Assistants familiaux : un métier indispensable qui doit enfin être reconnu à sa juste valeur

Les assistants familiaux exercent une mission essentielle de protection de l’enfance. Ils accueillent à leur domicile des enfants confiés, souvent marqués par des parcours difficiles, des traumatismes, des besoins éducatifs particuliers, voire des situations complexes relevant aussi du handicap ou de la santé mentale. Pourtant, malgré leur rôle central, ces professionnels restent encore trop souvent insuffisamment reconnus, insuffisamment soutenus et insuffisamment protégés.

FO porte des revendications claires pour obtenir une véritable reconnaissance du métier d’assistant familial. Cela passe d’abord par la création d’un statut professionnel spécifique, distinct de celui des assistants maternels, afin de tenir compte de la réalité de leurs missions dans le champ de la protection de l’enfance. FO rappelle également que le droit existant doit être pleinement respecté, notamment en matière d’accompagnement professionnel, d’intégration dans les équipes pluridisciplinaires et de soutien par l’employeur.

Pour FO, il est urgent de renforcer la professionnalisation du métier. Les assistants familiaux ne doivent plus être laissés seuls face à des situations de plus en plus lourdes. Ils doivent pouvoir bénéficier d’une formation initiale et continue de qualité, de temps d’échange entre pairs, de groupes d’analyse de pratiques, de relais concrets et d’un véritable travail en équipe. L’isolement professionnel fragilise les familles d’accueil et met en difficulté l’accompagnement des enfants.

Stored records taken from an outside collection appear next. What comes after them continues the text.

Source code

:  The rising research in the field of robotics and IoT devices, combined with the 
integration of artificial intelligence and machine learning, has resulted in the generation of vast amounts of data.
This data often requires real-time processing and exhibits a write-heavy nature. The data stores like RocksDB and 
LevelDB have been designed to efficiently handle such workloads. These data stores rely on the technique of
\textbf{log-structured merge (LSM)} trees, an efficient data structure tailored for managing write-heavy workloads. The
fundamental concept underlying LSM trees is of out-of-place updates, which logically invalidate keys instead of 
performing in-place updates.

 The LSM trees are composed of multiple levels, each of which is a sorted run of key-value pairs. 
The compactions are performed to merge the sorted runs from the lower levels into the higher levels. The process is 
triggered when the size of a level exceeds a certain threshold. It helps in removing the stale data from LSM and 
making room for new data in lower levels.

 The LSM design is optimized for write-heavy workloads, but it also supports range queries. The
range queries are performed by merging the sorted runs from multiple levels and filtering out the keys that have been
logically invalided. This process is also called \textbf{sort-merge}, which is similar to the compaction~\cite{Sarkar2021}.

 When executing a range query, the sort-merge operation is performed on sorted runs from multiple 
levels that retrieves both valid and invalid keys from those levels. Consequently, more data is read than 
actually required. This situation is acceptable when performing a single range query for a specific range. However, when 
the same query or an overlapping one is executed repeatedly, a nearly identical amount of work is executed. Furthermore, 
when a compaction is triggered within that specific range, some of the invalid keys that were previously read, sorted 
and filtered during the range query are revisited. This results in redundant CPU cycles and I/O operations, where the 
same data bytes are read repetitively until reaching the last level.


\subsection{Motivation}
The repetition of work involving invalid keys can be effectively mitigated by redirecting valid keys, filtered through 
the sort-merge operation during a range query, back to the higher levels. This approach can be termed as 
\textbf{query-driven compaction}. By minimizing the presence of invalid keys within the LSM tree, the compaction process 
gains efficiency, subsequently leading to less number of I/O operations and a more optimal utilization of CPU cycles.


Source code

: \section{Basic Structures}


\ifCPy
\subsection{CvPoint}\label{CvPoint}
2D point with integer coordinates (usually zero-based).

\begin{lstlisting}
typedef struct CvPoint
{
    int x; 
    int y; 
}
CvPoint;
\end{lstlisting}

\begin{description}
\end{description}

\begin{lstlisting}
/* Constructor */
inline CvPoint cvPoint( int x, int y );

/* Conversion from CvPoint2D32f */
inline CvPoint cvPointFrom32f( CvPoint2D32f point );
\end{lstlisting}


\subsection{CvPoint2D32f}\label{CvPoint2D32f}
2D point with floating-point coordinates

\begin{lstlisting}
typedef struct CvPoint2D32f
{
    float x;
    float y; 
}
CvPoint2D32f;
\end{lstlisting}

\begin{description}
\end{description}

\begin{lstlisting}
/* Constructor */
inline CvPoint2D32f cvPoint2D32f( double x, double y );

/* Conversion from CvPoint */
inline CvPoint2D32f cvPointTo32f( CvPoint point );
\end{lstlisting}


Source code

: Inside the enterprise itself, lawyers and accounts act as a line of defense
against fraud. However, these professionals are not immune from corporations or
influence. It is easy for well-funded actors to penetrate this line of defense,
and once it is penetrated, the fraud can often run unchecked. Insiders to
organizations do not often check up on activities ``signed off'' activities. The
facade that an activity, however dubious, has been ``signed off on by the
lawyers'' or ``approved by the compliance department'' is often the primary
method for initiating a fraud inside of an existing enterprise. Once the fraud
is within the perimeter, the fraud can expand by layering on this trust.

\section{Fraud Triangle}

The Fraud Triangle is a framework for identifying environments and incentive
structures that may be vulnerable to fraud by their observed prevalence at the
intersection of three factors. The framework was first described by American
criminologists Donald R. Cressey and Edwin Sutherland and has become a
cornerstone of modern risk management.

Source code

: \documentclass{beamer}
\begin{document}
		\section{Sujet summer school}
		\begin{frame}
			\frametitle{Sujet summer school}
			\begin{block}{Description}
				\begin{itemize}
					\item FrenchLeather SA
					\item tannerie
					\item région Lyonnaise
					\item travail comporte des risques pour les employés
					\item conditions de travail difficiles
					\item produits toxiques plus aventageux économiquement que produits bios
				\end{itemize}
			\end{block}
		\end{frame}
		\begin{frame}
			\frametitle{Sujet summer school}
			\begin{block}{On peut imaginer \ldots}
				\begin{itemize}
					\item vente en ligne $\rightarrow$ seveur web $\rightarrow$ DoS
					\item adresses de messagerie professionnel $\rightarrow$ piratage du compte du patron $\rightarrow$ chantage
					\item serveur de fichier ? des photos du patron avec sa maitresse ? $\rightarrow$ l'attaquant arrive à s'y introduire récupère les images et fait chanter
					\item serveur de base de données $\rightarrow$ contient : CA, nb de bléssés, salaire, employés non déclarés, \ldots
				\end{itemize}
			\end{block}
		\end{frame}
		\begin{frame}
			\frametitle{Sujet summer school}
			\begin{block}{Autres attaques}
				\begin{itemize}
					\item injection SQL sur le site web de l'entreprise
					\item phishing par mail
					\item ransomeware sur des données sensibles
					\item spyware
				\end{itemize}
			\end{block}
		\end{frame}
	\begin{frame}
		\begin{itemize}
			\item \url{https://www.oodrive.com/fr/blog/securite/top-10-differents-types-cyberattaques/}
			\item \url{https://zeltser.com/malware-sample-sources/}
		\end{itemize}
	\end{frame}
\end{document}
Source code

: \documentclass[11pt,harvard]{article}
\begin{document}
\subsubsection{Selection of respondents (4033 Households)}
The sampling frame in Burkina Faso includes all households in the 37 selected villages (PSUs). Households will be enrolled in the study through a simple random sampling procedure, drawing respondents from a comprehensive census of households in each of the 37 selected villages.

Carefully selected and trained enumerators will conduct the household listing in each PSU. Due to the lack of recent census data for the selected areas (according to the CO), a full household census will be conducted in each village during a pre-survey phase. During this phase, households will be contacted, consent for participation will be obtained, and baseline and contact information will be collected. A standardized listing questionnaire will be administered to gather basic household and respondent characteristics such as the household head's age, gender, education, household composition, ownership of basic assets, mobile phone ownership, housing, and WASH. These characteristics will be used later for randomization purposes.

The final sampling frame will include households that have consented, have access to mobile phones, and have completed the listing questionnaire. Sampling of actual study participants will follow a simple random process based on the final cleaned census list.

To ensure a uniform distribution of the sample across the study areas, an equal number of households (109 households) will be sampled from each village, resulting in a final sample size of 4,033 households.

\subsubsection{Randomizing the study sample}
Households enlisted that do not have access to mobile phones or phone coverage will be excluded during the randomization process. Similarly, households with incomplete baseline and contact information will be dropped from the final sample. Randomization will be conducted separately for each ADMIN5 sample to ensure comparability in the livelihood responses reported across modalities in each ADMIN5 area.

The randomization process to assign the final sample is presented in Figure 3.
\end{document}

FO revendique aussi une meilleure reconnaissance salariale. Cela suppose une rémunération évolutive avec l’ancienneté, la valorisation du diplôme d’État, la garantie d’un salaire au moins équivalent au SMIC dès l’embauche, ainsi qu’une égalité de traitement entre les assistants familiaux du public et ceux du secteur associatif, notamment sur la question de la prime Ségur. FO demande également que l’accueil relais, indispensable pour assurer la continuité des prises en charge et offrir du répit, soit réellement reconnu et revalorisé.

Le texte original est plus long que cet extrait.